Regulations and Laws

Land Use Rules

For many, rural is somewhere out in the country, someplace away from it all. True, but it can also be within a city’s boundaries or on that increasingly common area know as the Urban/Rural Interface (where urban meets rural).

Use the following information as a guide to understand the definitions, how your property is zoned and the rules governing what you can do with it. It is how Clackamas County government interprets rural, and how it applies the state and local rules and regulations. This may differ from land use rules within city limits.

Unincorporated Communities and Rural Lands

Unincorporated Communities or Rural Centers are settlements located outside urban growth boundaries in which concentrated residential development is combined with limited commercial, industrial or public uses.

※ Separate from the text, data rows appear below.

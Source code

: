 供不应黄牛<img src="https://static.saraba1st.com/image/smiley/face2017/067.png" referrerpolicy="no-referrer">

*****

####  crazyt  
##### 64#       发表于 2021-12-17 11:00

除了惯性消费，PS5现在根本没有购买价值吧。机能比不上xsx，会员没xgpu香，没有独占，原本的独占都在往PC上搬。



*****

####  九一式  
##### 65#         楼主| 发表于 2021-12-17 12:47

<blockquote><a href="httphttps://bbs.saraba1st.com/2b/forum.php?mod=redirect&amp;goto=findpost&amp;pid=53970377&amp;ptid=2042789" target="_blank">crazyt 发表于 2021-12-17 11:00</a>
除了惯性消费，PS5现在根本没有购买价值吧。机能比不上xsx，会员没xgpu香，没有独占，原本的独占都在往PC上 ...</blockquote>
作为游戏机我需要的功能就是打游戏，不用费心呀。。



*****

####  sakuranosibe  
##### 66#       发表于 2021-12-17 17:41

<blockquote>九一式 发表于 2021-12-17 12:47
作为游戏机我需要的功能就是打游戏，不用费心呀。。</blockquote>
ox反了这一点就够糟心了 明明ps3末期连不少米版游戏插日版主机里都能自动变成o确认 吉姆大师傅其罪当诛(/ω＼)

Rural lands are lands that are outside urban growth boundaries. These rural lands are typically suitable for sparse settlement such as small farms, woodlands or a variety of small to large acreage home sites. They typically do not have public facilities, or have limited facilities, and are not necessarily suitable or intended for urban small lot development. They are often, but not necessarily, too small to be of meaningful agricultural or forest use.

Agriculture Areas

Agriculture areas are lands in the county capable of being farmed. They are suitable for farm uses because of good soil, suitability for grazing, good climate conditions and have existing (or the potential for) irrigation. Agriculture lands have appropriate land use patterns with areas of large lots, existing farming or land necessary to support farming on land close to existing farms.

Forest Areas

Forest areas are composed of existing and potential forestlands suitable for a variety of commercial forest uses. Also included in this definition is land needed for watershed protection, wildlife and fish habitat, recreation use, lands with extreme climate, soil capable of growing trees and steep hillsides requiring vegetative cover for stability. Forestland provides buffers from small lot rural residential development, provides wind breaks, has large unpopulated areas for wildlife habitat and includes areas along scenic corridors.